Even though a number of studies have been done to predict the functional or structural impacts of missense mutations4,5,6, the predictions of phenotypic impacts through inheritance modes of the missense mutations are not straightforward. Recessive and dominant are the two major inheritance modes of phenotypes caused by mutations. Most of the recessive mutations result in loss-of-function conditions. On the other hand, the cases of dominant mutations are more complicated than recessive ones, and the mutations are categorized by their molecular mechanisms: haploinsufficiency (HI), dominant-negative (DN), or gain-of-function (GF, including toxic gain-of-function and constitutive activation)7. Identifying candidate mutations for dominant diseases is usually much more difficult than identifying recessive ones because the number of deleterious mutations in the heterozygous state (an estimated 50–100 variants in each genome) is usually much higher than that in the homozygous state in each individual8.

Most proteins perform their functions by forming particular three-dimensional structures and interacting with other molecules, and pathogenic mutations affect functions by compromising these structures and interactions, as demonstrated by many previous studies9,10,11,12,13,14,15,16. In general, pathogenic mutations are frequently observed in sites buried in the interior of a protein molecule or ones involved in macromolecular interactions with a drastic change of amino acid physicochemical properties as compared with harmless non-synonymous substitutions9,10,11,12,13, 16. These mutations often destabilize protein structures and/or affect the binding energy to interacting molecules14, 15. Thus, protein structures should be very informative in delineating the effects of pathogenic mutations in different inheritance modes and understanding the underlying mechanisms of particular diseases.
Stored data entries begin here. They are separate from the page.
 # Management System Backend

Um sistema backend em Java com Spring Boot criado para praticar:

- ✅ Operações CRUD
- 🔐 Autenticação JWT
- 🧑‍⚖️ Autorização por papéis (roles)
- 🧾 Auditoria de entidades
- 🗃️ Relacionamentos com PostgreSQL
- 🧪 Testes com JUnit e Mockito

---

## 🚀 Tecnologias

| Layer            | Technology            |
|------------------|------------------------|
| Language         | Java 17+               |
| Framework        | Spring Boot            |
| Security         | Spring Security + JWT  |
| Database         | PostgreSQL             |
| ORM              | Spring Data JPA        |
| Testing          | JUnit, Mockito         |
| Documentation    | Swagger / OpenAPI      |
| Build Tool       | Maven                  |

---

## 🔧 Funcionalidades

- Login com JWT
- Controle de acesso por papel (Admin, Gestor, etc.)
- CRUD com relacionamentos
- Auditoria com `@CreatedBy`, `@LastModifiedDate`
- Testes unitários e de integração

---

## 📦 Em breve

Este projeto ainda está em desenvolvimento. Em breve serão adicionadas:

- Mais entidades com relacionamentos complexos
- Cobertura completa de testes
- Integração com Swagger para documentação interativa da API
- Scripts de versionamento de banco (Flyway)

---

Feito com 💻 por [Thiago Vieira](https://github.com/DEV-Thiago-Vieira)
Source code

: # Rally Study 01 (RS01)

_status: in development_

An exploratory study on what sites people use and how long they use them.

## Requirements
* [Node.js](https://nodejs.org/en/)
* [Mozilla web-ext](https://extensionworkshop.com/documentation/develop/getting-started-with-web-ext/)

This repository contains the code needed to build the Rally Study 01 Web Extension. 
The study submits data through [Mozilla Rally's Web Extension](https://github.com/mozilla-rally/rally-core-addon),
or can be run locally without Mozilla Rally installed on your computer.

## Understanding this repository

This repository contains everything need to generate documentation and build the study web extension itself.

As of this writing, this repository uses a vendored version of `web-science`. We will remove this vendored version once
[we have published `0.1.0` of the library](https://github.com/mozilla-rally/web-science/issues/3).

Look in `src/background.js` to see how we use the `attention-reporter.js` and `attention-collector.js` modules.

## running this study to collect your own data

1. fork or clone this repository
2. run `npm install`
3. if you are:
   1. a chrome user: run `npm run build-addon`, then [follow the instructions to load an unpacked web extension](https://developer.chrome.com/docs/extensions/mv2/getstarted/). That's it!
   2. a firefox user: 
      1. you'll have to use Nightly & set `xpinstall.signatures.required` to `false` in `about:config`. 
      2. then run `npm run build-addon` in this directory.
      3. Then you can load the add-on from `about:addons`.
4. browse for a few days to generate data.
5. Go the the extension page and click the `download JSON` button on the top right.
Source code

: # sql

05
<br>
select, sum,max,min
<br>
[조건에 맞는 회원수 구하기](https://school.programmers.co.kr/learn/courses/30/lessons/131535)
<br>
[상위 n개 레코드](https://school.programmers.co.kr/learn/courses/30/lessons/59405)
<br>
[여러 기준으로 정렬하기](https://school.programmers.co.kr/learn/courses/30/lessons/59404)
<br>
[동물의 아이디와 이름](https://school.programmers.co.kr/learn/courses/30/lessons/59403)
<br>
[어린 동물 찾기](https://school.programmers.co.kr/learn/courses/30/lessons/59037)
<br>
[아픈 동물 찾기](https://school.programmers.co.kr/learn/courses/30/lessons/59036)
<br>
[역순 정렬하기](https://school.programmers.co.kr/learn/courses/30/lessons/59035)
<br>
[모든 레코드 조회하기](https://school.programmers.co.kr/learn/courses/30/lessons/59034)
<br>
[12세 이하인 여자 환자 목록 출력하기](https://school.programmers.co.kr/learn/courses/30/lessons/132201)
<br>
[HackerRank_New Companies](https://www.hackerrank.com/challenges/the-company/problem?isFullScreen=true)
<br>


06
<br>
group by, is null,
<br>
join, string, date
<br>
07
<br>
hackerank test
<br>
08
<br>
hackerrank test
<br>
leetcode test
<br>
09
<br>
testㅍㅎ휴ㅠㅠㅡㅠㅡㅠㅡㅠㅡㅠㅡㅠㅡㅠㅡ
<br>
The preceding studies have revealed, as an overview, that recessive mutations are mainly biased toward the buried region of protein structures, whereas dominant mutations are significantly enriched in the interfaces of molecular interactions17, 18. For example, Zhong et al. analyzed 35,154 pathogenic mutations of 1,777 gene-disease pairs and found that in-frame mutations (including not only missense but also small insertions/deletions) associated with autosomal-dominant (AD) diseases likely affect exposed residues on the molecular surface17. Guo et al. showed that recessive mutations affecting the interface of two interacting proteins tend to cause the same disease whereas dominant mutations do not by investigating 38,497 pathogenic mutations from 1,794 gene-disease pairs18.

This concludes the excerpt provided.